Deze opmerking leidde tot enige verwarring maar na kort beraad werd besloten dat de op één na oudste bewoner het dan maar moest doen. Dat was de heer Weenink van 89. Hij had niet helemaal door waar het om ging maar leek geen principiële bezwaren te hebben zodat een verpleegster hem de bos narcissen in handen drukte.
Bij het naderen van de hofauto's ging de dominee midden op de weg staan en maakte een stopteken. De chauffeur van de voorste auto die doorhad dat dit evenement buiten het officiële programma viel, probeerde hem te ontwijken maar enkele rappe bejaarden barricadeerden met hun rolstoel de weg zodat de stoet toch tot stilstand kwam. Meneer Weenink werd in zijn karretje naar de voorste hofauto gereden en overhandigde aan koningin Beatrix, die inmiddels was uitgestapt, het boeket. Zonder iets te zeggen. Pas toen ze hem vriendelijk de hand drukte, deed hij zijn mond open en prevelde:
"Ze zeggen dat het weer oorlog wordt. En dan krijg ik een oproep. Ik was vroeger bij de cavalerie. Maar daar kunnen ze me toch niet meer gebruiken?"
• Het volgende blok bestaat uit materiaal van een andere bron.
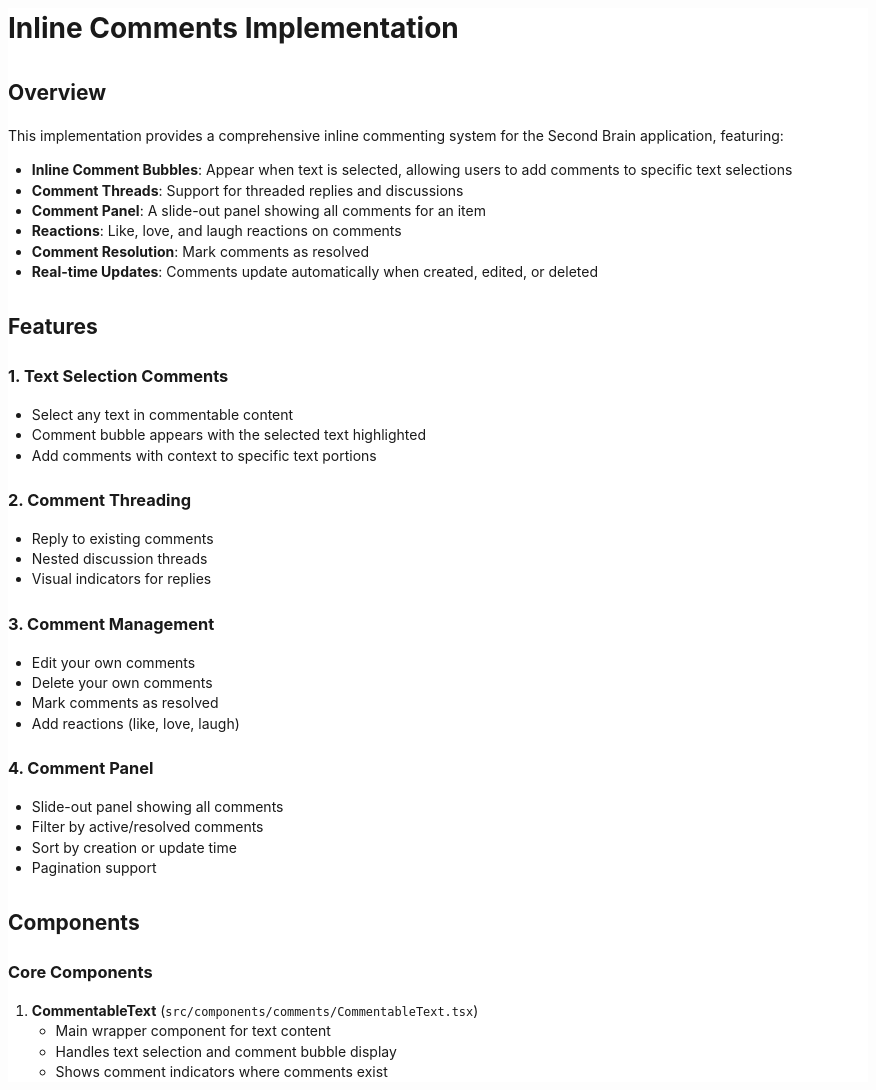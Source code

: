 # Inline Comments Implementation

## Overview

This implementation provides a comprehensive inline commenting system for the Second Brain application, featuring:

- **Inline Comment Bubbles**: Appear when text is selected, allowing users to add comments to specific text selections
- **Comment Threads**: Support for threaded replies and discussions
- **Comment Panel**: A slide-out panel showing all comments for an item
- **Reactions**: Like, love, and laugh reactions on comments
- **Comment Resolution**: Mark comments as resolved
- **Real-time Updates**: Comments update automatically when created, edited, or deleted

## Features

### 1. Text Selection Comments
- Select any text in commentable content
- Comment bubble appears with the selected text highlighted
- Add comments with context to specific text portions

### 2. Comment Threading
- Reply to existing comments
- Nested discussion threads
- Visual indicators for replies

### 3. Comment Management
- Edit your own comments
- Delete your own comments
- Mark comments as resolved
- Add reactions (like, love, laugh)

### 4. Comment Panel
- Slide-out panel showing all comments
- Filter by active/resolved comments
- Sort by creation or update time
- Pagination support

## Components

### Core Components

1. **CommentableText** (`src/components/comments/CommentableText.tsx`)
   - Main wrapper component for text content
   - Handles text selection and comment bubble display
   - Shows comment indicators where comments exist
"Ik denk niet dat het zo'n vaart zal lopen, hoor", sprak de vorstin geruststellend. Ze wuifde naar de andere bejaarden die driftig met oranje vlaggetjes wapperden en stapte terug in de auto. De stoet zette zich weer in beweging en verdween snel uit het zicht. "Ik kan toch niet meer op het paard komen", constateerde de heer Weenink bezorgd. Toen werd hij naar het huis teruggereden.